I dried everything in time to attend Day One of Summa 2014, a wine and food-tasting event hosted by Lageder at his Magré Renaisance-era palace and winemaking facility, Cason Hirshprunn. Don’t think of Guinevere when I say “castle.” This is a castle in the raw, so to speak, with foot-thick walls of native stone and and brick, immense beams doorways built for defense, not elegance.
It truly is a a living museum and one source says the building dates back to 1363, when the name ‘Hirschbrunn’ appeared in the records of the region of Trento.
Last year Summa 2013 attracted around 2,000 visitors during the two-day event and the 20 Euro entrance fee raised about 36,000 Euros for humanitarian projects in Burma, which still is recovering from the 2008 cyclone.
This year there were 150 or so winemakers, the great percentage from Italy and Germany but also some from France, Europe and even one from the U.S. The big draw, or one of them, anyway, was the opportunity to taste a couple of hundred biodynamic wines from progressive winemakers willing to take the chance on what’s good for them, their families, their wines and their land.
There’s a bit of concern on the part of many Italian winemakers because of the decline in wine consumption in Italy. Depending on who you ask and what you read, the reasons range from the weak economy to the fact younger Italians are drinking more birra and soft drinks instead of wine.
According to the Italian winemaking association Assoenologi, Italians were expected to drink 40 liters per person in 2013, down from 45 liters before the financial crisis hit in 2007.

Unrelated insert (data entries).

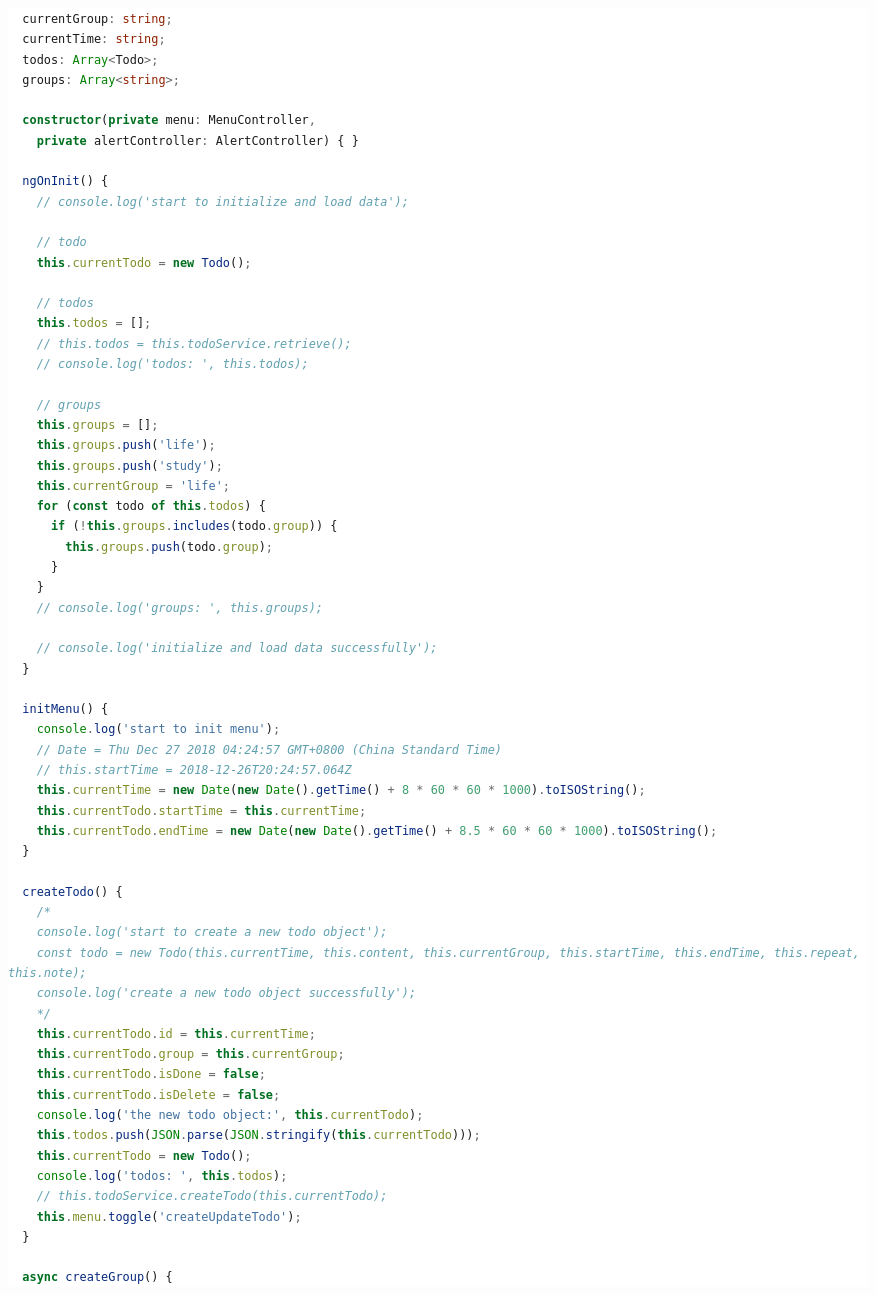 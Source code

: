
 ```typescript
  currentGroup: string;
  currentTime: string;
  todos: Array<Todo>;
  groups: Array<string>;

  constructor(private menu: MenuController,
    private alertController: AlertController) { }

  ngOnInit() {
    // console.log('start to initialize and load data');

    // todo
    this.currentTodo = new Todo();

    // todos
    this.todos = [];
    // this.todos = this.todoService.retrieve();
    // console.log('todos: ', this.todos);

    // groups
    this.groups = [];
    this.groups.push('life');
    this.groups.push('study');
    this.currentGroup = 'life';
    for (const todo of this.todos) {
      if (!this.groups.includes(todo.group)) {
        this.groups.push(todo.group);
      }
    }
    // console.log('groups: ', this.groups);

    // console.log('initialize and load data successfully');
  }

  initMenu() {
    console.log('start to init menu');
    // Date = Thu Dec 27 2018 04:24:57 GMT+0800 (China Standard Time)
    // this.startTime = 2018-12-26T20:24:57.064Z
    this.currentTime = new Date(new Date().getTime() + 8 * 60 * 60 * 1000).toISOString();
    this.currentTodo.startTime = this.currentTime;
    this.currentTodo.endTime = new Date(new Date().getTime() + 8.5 * 60 * 60 * 1000).toISOString();
  }

  createTodo() {
    /*
    console.log('start to create a new todo object');
    const todo = new Todo(this.currentTime, this.content, this.currentGroup, this.startTime, this.endTime, this.repeat, this.note);
    console.log('create a new todo object successfully');
    */
    this.currentTodo.id = this.currentTime;
    this.currentTodo.group = this.currentGroup;
    this.currentTodo.isDone = false;
    this.currentTodo.isDelete = false;
    console.log('the new todo object:', this.currentTodo);
    this.todos.push(JSON.parse(JSON.stringify(this.currentTodo)));
    this.currentTodo = new Todo();
    console.log('todos: ', this.todos);
    // this.todoService.createTodo(this.currentTodo);
    this.menu.toggle('createUpdateTodo');
  }

  async createGroup() {
```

“Wine has become a hedonistic product, which is not part of Italians’ basic diet anymore, leaving it more exposed to short-term fluctuations in economic conditions,” Michele Fino, a professor at the University of Gastronomic Studies in Pollenzo, was quoted in the Huffington Post.
“The recession was like the flu that arrives when one’s defenses are already low,” Fino added.
But Mariano, one of the three brothers owning and operating Il Piccolo Oceano in Campegine (this is how all this began, remember?) blames the country’s restrictive crackdown on DUIs for the drop in wine drinking, especially away from home.
“You can have one, maybe two glasses and that’s it,” he said. “No one buys a bottle because they know there will be a policeman on the way home.”
He shrugged. “In some ways, it’s good,” he acknowledged. He looked around his restaurant, at the crowded tables, where only a few wine bottles were in sight. “But here, I could use the sales.”
(I’m struggling with the WordPress photo file and the ability to size the photos to fit. Maybe it’s because I’m halfway around the world. I’ll add photos when I figure out the problem, me or the system.)